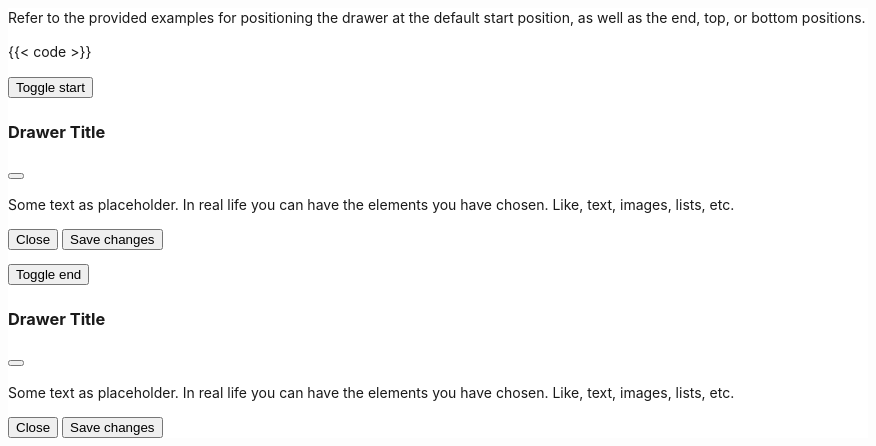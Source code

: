 Refer to the provided examples for positioning the drawer at the default start position, as well as the end, top, or bottom positions.

{{< code >}}



<button type="button" class="btn btn-primary" aria-haspopup="dialog" aria-expanded="false" aria-controls="overlay-start-example" data-overlay="#overlay-start-example">Toggle start</button>

<div id="overlay-start-example" class="overlay overlay-open:translate-x-0 drawer drawer-start hidden" role="dialog" tabindex="-1">
  <div class="drawer-header">
    <h3 class="drawer-title">Drawer Title</h3>
    <button type="button" class="btn btn-text btn-circle btn-sm absolute end-3 top-3" aria-label="Close" data-overlay="#overlay-start-example">
      <span class="icon-[tabler--x] size-5"></span>
    </button>
  </div>
  <div class="drawer-body">
    <p>
      Some text as placeholder. In real life you can have the elements you have chosen. Like, text, images, lists, etc.
    </p>
  </div>
  <div class="drawer-footer">
    <button type="button" class="btn btn-soft btn-secondary" data-overlay="#overlay-start-example">Close</button>
    <button type="button" class="btn btn-primary">Save changes</button>
  </div>
</div>



<button type="button" class="btn btn-primary" aria-haspopup="dialog" aria-expanded="false" aria-controls="overlay-end-example" data-overlay="#overlay-end-example">Toggle end</button>

<div id="overlay-end-example" class="overlay overlay-open:translate-x-0 drawer drawer-end hidden" role="dialog" tabindex="-1">
  <div class="drawer-header">
    <h3 class="drawer-title">Drawer Title</h3>
    <button type="button" class="btn btn-text btn-circle btn-sm absolute end-3 top-3" aria-label="Close" data-overlay="#overlay-end-example">
      <span class="icon-[tabler--x] size-5"></span>
    </button>
  </div>
  <div class="drawer-body">
    <p>
      Some text as placeholder. In real life you can have the elements you have chosen. Like, text, images, lists, etc.
    </p>
  </div>
  <div class="drawer-footer">
    <button type="button" class="btn btn-soft btn-secondary" data-overlay="#overlay-end-example">Close</button>
    <button type="button" class="btn btn-primary">Save changes</button>
  </div>
</div>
::::::::::
- [TASK OBJECTIVE] Your answer should be one number, the count of lines above that hold "false".

- [RESPONSE TO THE TASK] 2